Love and scandal are the best sweeteners of tea. —Henry Fielding

12 November 2014

The Maze Runner

I was into The Maze Runner for most of its running time.

The moment it tries to explain why the maze exists, why whomever is in charge is actually murdering many, many children, this film totally goes off the rails and loses any semblance of credibility.

But none of that really mattered to me while watching. The movie is about a this cute young man (Dylan O'Brien) who runs really fast and doesn't listen to any of the garbage that his society feeds him. He does things his own way.

The trick of The Maze Runner is to create a series of metaphors for consciousness. The boys (a whole bunch of racially diverse but not linguistically diverse young men most of whom look to be about 21) all live in the middle of this maze and according to the rules of the boys' society, they don't really ask questions about this. They just "do their duty" or something (I wasn't really listening.)

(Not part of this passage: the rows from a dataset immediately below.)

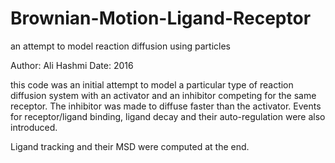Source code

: # Brownian-Motion-Ligand-Receptor
an attempt to model reaction diffusion using particles

Author: Ali Hashmi
Date: 2016

this code was an initial attempt to model a particular type of reaction diffusion system with an activator and an inhibitor competing for
the same receptor. The inhibitor was made to diffuse faster than the activator. Events for receptor/ligand binding, ligand decay and their
auto-regulation were also introduced.

Ligand tracking and their MSD were computed at the end.

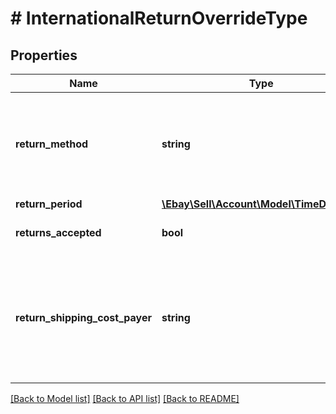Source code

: # # InternationalReturnOverrideType

## Properties

Name | Type | Description | Notes
------------ | ------------- | ------------- | -------------
**return_method** | **string** | Valid in the US marketplace only, this optional field indicates additional services (other than money-back) that sellers can offer buyers for remorse returns. As of version 1.2.0, the only accepted value for this field is REPLACEMENT. This field is valid in only the US marketplace, any supplied value is ignored in other marketplaces. For implementation help, refer to &lt;a href&#x3D;&#39;https://developer.ebay.com/api-docs/sell/account/types/api:ReturnMethodEnum&#39;&gt;eBay API documentation&lt;/a&gt; | [optional]
**return_period** | [**\Ebay\Sell\Account\Model\TimeDuration**](TimeDuration.md) |  | [optional]
**returns_accepted** | **bool** | If set to true, the seller allows international returns. If set to false, the seller does not accept international returns. Required if the seller wants to set an international return policy that differs from their domestic return policy. | [optional]
**return_shipping_cost_payer** | **string** | This field indicates who is responsible for paying for the shipping charges for returned items. The field can be set to either BUYER or SELLER. Depending on the return policy and specifics of the return, either the buyer or the seller can be responsible for the return shipping costs. Note that the seller is always responsible for return shipping costs for SNAD-related issues. Required if the internationalOverride.returnsAccepted field is set to true. For implementation help, refer to &lt;a href&#x3D;&#39;https://developer.ebay.com/api-docs/sell/account/types/api:ReturnShippingCostPayerEnum&#39;&gt;eBay API documentation&lt;/a&gt; | [optional]

[[Back to Model list]](../../README.md#models) [[Back to API list]](../../README.md#endpoints) [[Back to README]](../../README.md)
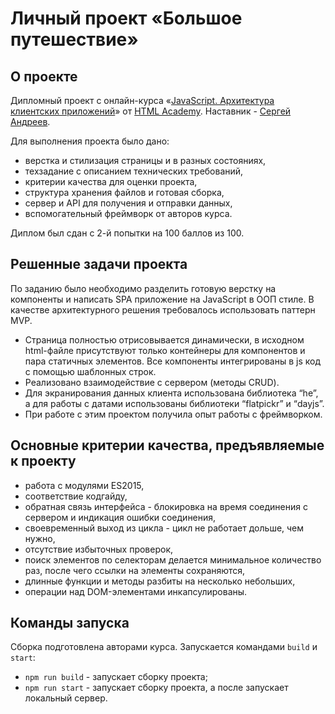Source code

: # Личный проект «Большое путешествие»

## О проекте

Дипломный проект с онлайн-курса «[JavaScript. Архитектура клиентских приложений](https://htmlacademy.ru/intensive/ecmascript)» от [HTML Academy](https://htmlacademy.ru). Наставник - [Сергей Андреев](https://htmlacademy.ru/profile/id812127).

Для выполнения проекта было дано:
- верстка и стилизация страницы и в разных состояниях,
- техзадание с описанием технических требований,
- критерии качества для оценки проекта,
- структура хранения файлов и готовая сборка,
- сервер и API для получения и отправки данных,
- вспомогательный фреймворк от авторов курса.

Диплом был сдан с 2-й попытки на 100 баллов из 100.

## Решенные задачи проекта

По заданию было необходимо разделить готовую верстку на компоненты и написать SPA приложение на JavaScript в ООП стиле. В качестве архитектурного решения требовалось использовать паттерн MVP. 
- Страница полностью отрисовывается динамически, в исходном html-файле присутствуют только контейнеры для компонентов и пара статичных элементов. Все компоненты интегрированы в js код с помощью шаблонных строк.
- Реализовано взаимодействие с сервером (методы CRUD).
- Для экранирования данных клиента использована библиотека “he”, а для работы с датами использованы библиотеки “flatpickr” и “dayjs”. 
- При работе с этим проектом получила опыт работы с фреймворком. 

## Основные критерии качества, предъявляемые к проекту

- работа с модулями ES2015,
- соответствие кодгайду,
- обратная связь интерфейса - блокировка на время соединения с сервером и индикация ошибки соединения,
- своевременный выход из цикла - цикл не работает дольше, чем нужно,
- отсутствие избыточных проверок,
- поиск элементов по селекторам делается минимальное количество раз, после чего ссылки на элементы сохраняются,
- длинные функции и методы разбиты на несколько небольших,
- операции над DOM-элементами инкапсулированы.

## Команды запуска

Сборка подготовлена авторами курса. Запускается командами `build` и `start`:

- `npm run build` - запускает сборку проекта;
- `npm run start` - запускает сборку проекта, а после запускает локальный сервер.
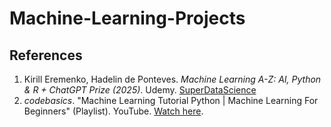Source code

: # Machine-Learning-Projects
## References

1. Kirill Eremenko, Hadelin de Ponteves. *Machine Learning A-Z: AI, Python & R + ChatGPT Prize (2025)*. Udemy. [SuperDataScience](www.superdatascience.com)
2. *codebasics*. "Machine Learning Tutorial Python | Machine Learning For Beginners" (Playlist). YouTube. [Watch here](https://www.youtube.com/watch?v=gmvvaobm7eQ&list=PLeo1K3hjS3uvCeTYTeyfe0-rN5r8zn9rw).

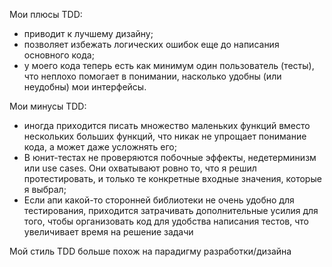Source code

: Мои плюсы TDD:

- приводит к лучшему дизайну;
- позволяет избежать логических ошибок еще до написания основного кода;
- у моего кода теперь есть как минимум один пользователь (тесты), что 
неплохо помогает в понимании, насколько удобны (или неудобны) мои интерфейсы.

Мои минусы TDD:

- иногда приходится писать множество маленьких функций вместо нескольких больших функций,
что никак не упрощает понимание кода, а может даже усложнять его;
- В юнит-тестах не проверяются побочные эффекты, недетерминизм или use cases. 
Они охватывают ровно то, что я решил протестировать, и только те конкретные входные значения, которые я выбрал;
- Если апи какой-то сторонней библиотеки не очень удобно для тестирования, приходится
затрачивать дополнительные усилия для того, чтобы организовать код для удобства написания
тестов, что увеличивает время на решение задачи

Мой стиль TDD больше похож на парадигму разработки/дизайна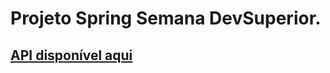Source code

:# Projeto Spring Semana DevSuperior.
## <a href="https://tadeifelipe-sds2.herokuapp.com/orders"> API disponível aqui </a> 

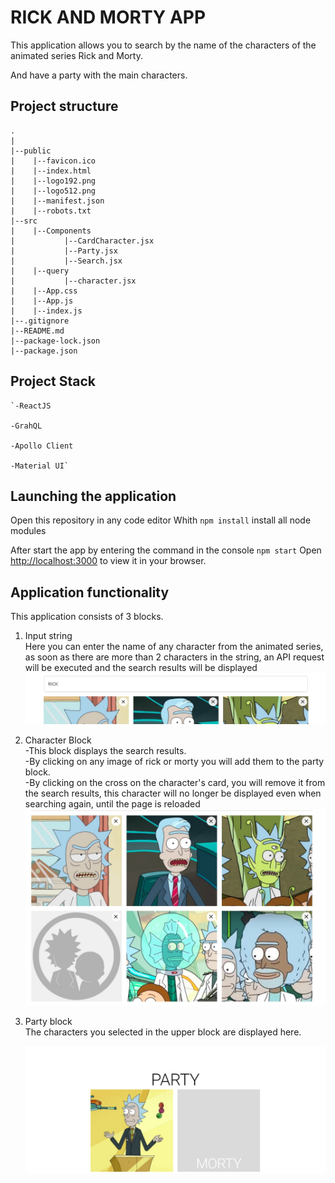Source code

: # RICK AND MORTY APP

This application allows you to search by the name of the characters of the animated series Rick and Morty.

And have a party with the main characters.

## Project structure
    .
    |
    |--public
    |    |--favicon.ico
    |    |--index.html
    |    |--logo192.png
    |    |--logo512.png
    |    |--manifest.json
    |    |--robots.txt
    |--src
    |    |--Components
    |           |--CardCharacter.jsx
    |           |--Party.jsx
    |           |--Search.jsx
    |    |--query
    |           |--character.jsx
    |    |--App.css
    |    |--App.js
    |    |--index.js
    |--.gitignore
    |--README.md
    |--package-lock.json
    |--package.json

## Project Stack

    `-ReactJS

    -GrahQL

    -Apollo Client

    -Material UI`



## Launching the application

Open this repository in any code editor
Whith `npm install` install all node modules

After start the app by entering the command in the console `npm start`
Open [http://localhost:3000](http://localhost:3000) to view it in your browser.

## Application functionality

This application consists of 3 blocks.

1. Input string\
   Here you can enter the name of any character from the animated series, as soon as there are more than 2 characters in the string, an API request will be executed and the search results will be displayed
    ![Image alt](https://github.com/just-satoru/rick-and-morty/blob/main/img/input.jpg)
2. Character Block\
    -This block displays the search results.\
    -By clicking on any image of rick or morty you will add them to the party block.\
    -By clicking on the cross on the character's card, you will remove it from the search results, this character will no longer be displayed even when searching again, until the page is reloaded
    ![Image alt](https://github.com/just-satoru/rick-and-morty/blob/main/img/characters.jpg)
3. Party block\
    The characters you selected in the upper block are displayed here.

    ![Image alt](https://github.com/just-satoru/rick-and-morty/blob/main/img/party.jpg)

Outside of where they live ("the grove", they call it) is a giant maze, with enormous cyborg spider-creatures. And there's also another way the maze can kill them – there's some kind of weird poison that the spider cyborgs sting them with, but there are other ways of administering this poison that I didn't fully understand, as well.

Into this maze throw a young, eager, white boy who wants to know what is beyond. He "doesn't want to live like this". He knows "there's more out there for us". He doesn't follow the rules. And he's also not afraid. In short, he is totally badass and he's gonna get them out of this maze.

How is his hair always coiffed?
Where does he get the product?
The grove inside of the maze is a metaphor, right? For our own culture and the way that we accept the norms and mores of our society. We should all be like the little maze runner, and do what we feel is right, bucking tradition and rejecting what we understand as our own level of consciousness in favor of feelings that we have about how society really ought to work.

The maze, of course, is rusty metal and stone and filled with cyborg spiders. There are all sorts of terrifying ways it could kill a young twentysomething. But once they all get out of the maze, we are told that it was all a test, a trick. Whoever is in charge – big government? scientists? – was just testing the young men.

This means there is A) more to come (sequel!) and B) all of this is a metaphor for yet another level of consciousness. The explanations this movie offers at the end are basically more dei ex machina. We aren't going to make sense of this movie for you viewers out there, but we will be sure to tell you that we haven't told you all of the things that we the filmmakers know. Come back for the sequel and we promise to tell you more things! As for this being a metaphor for yet another level of cultural conditioning, the maze runner breaks through one thing that he understands, rejecting the culture of the boys at the center of the maze, but then there is the culture outside the maze – the science and testing and whatever will happen in the sequel. So far even the maze runner seems to believe that this is "real". But he is a badass and a rebel, so I'm sure he'll figure out, like Michel Foucault, that there is no outside of biopower or, like Guy Debord, that this is all the spectacle.

I am being really sarcastic, I know, but this is a really bad movie.

Yet... it is not without its pleasures. The movie is good and scary at points, and all of the attractive young people are doing their best with the bad dialogue on their lips and the green screens behind them. It moves quickly, and it isn't too sentimental. It is also almost pure action – no pining away for younger sisters whom one has left behind, no falling in love, no sad parents. It's asinine, but I kinda liked it.